Of course, you must follow your shampoo with a deep conditioner to boost moisture levels in your hair.
Overall, you would likely need shampoos and conditioners specific for swimmers, or you can browse below to know how to get chlorine out of hair naturally.
You don’t have to hurry to the nearest mall if you worry about chlorinated hair. There are DIY options you can follow as an emergency plan.
To save you from searching “how to remove chlorine from hair home remedies,” below are some home staples you can gather quickly and use for chlorine removal.
Sometimes, DIY remedies can seem wacky and out of this world.
And since you are here for any effective suggestion, here’s the wackiest of them all: tomato ketchup! None other than your favorite condiment to resolve your chlorine issues.
When chlorine gets into your hair, the pH of your hair increases; once this happens, the cuticle layer of your hair lifts and causes structural impairment. In simple words, your hair gets frizzy and suffers from breakage.
Tomato ketchup has an acidic pH. Hence, it can balance your hair’s pH to normal levels. Moreover, the red coloring may aid those with light-colored hair that turns greenish after swimming.
Note that this method may leave a weird odor in your hair. If you are sensitive to that, you may proceed to the ACV method instead.
Apple cider vinegar has a stellar reputation in the hair department.
The acidic nature of ACV brings the pH of your hair back to where it's supposed to be. Once you balance the pH, your cuticle layers close up and will not fall to extra damage.

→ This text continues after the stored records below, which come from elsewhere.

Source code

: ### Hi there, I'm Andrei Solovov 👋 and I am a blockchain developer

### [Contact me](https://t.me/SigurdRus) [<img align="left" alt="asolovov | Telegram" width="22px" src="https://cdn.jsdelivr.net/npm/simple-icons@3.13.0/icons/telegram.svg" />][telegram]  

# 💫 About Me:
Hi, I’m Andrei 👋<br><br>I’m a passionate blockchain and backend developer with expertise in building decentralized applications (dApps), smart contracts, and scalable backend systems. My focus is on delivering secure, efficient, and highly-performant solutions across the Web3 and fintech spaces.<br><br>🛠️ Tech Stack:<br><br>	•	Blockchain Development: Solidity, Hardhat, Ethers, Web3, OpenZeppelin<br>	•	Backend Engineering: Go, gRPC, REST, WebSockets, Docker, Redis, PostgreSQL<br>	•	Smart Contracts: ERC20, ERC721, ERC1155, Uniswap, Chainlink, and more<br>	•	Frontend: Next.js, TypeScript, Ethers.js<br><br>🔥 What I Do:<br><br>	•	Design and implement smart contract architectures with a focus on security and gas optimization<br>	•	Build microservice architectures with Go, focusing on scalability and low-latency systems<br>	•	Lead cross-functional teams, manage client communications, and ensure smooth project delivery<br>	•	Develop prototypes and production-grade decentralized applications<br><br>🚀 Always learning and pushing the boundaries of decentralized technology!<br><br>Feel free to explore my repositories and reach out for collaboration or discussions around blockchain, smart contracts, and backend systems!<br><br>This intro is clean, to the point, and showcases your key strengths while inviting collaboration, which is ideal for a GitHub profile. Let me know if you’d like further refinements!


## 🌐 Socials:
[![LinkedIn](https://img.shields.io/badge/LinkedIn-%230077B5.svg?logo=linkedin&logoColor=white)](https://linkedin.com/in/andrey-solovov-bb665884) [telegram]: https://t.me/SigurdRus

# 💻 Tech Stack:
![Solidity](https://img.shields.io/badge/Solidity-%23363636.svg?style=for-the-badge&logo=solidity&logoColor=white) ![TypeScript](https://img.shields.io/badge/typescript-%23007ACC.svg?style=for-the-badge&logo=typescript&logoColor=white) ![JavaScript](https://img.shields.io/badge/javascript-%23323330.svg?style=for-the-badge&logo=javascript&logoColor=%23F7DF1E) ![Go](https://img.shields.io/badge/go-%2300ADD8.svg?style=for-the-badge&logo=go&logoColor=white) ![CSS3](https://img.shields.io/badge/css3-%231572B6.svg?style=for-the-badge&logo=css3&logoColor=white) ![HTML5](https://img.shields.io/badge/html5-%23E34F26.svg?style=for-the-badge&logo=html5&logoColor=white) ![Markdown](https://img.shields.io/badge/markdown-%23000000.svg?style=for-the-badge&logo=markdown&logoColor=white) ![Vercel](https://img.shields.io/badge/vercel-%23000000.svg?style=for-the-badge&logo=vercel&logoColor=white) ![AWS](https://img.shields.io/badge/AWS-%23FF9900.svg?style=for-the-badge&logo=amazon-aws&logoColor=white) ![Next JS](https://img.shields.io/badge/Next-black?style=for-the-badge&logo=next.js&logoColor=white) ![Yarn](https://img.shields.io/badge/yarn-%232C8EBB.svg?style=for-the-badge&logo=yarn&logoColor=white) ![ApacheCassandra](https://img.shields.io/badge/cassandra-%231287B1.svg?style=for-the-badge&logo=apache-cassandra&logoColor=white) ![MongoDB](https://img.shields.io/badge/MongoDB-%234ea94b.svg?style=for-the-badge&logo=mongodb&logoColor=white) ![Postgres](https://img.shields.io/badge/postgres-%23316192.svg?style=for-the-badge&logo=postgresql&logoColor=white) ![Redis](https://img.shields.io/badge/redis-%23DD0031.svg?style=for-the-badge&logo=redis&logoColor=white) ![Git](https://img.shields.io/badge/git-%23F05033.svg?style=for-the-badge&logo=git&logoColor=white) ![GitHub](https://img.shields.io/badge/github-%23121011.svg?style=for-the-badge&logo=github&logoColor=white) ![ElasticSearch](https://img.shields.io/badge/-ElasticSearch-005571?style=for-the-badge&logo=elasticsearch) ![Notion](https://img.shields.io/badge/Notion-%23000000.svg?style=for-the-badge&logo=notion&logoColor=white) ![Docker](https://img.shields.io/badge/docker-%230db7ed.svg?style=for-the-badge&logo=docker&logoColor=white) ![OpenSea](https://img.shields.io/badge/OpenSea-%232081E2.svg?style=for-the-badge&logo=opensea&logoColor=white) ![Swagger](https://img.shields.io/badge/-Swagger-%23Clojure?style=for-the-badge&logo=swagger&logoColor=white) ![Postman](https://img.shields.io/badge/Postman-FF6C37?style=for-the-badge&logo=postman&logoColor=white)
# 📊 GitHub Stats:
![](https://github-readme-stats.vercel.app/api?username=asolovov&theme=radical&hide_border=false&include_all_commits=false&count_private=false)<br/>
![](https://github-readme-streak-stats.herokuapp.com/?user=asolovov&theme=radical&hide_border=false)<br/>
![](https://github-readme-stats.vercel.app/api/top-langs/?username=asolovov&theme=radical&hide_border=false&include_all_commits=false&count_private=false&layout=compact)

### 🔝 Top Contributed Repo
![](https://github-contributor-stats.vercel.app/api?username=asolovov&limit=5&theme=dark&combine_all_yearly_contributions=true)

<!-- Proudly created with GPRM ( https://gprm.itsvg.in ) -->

Mix ¼ cup of organic ACV and 1 ½ cups water into a spray bottle. Depending on your preference, you can add an essential oil like lemon or rosemary. After shampooing, spritz your hair with this mixture and leave it for three minutes. You can rinse it afterward with cool water.
ACV is known for removing heavy metal build-up and adding shine, manageability, and smoothness. If you also wonder how to get chlorine out of hair without washing it, carrying a spray bottle of the ACV mixture with you is the key. It’s convenient and helps your hair stay healthy. It’s a win-win!
Note: You can try crushing and diluting vitamin C tablets and using them as a rinse, but it would cost too much, and Vitamin C can be sensitive to light and decompose shortly.
Admittedly, slathering ketchup or precious ACV on your hair may not be the most budget-friendly option. There’s a cheaper but highly effective choice instead: baking soda.
You only need to mix one tablespoon of baking soda and one cup of water in a bowl. Apply it evenly and thoroughly to your hair. Those with lighter hair and a noticeable greenish tint may need to soak the mixture in for several more minutes. Rinse it thoroughly afterward.
Baking soda is extremely drying to the hair. It is also an alkaline product. Doing an ACV rinse is advisable to bring the pH to normal levels. If you already have damaged and brittle hair, this method may not be for you since this can worsen your hair’s situation.
The most surefire way of chlorine removal is relying on commercial products.
Shampoos and conditioners with sodium thiosulfate, citric acid, or antioxidants that neutralize chlorine can help you immediately and with less fuss.
However, if you are the DIY type, ACV rinse and baking soda paste work effectively too.
Whatever your choice for chlorine removal is, always remember to post-hydrate. You can also lessen chlorine exposure through silicone swimming caps or create a barrier by putting on hair oil or a leave-in conditioner before swimming.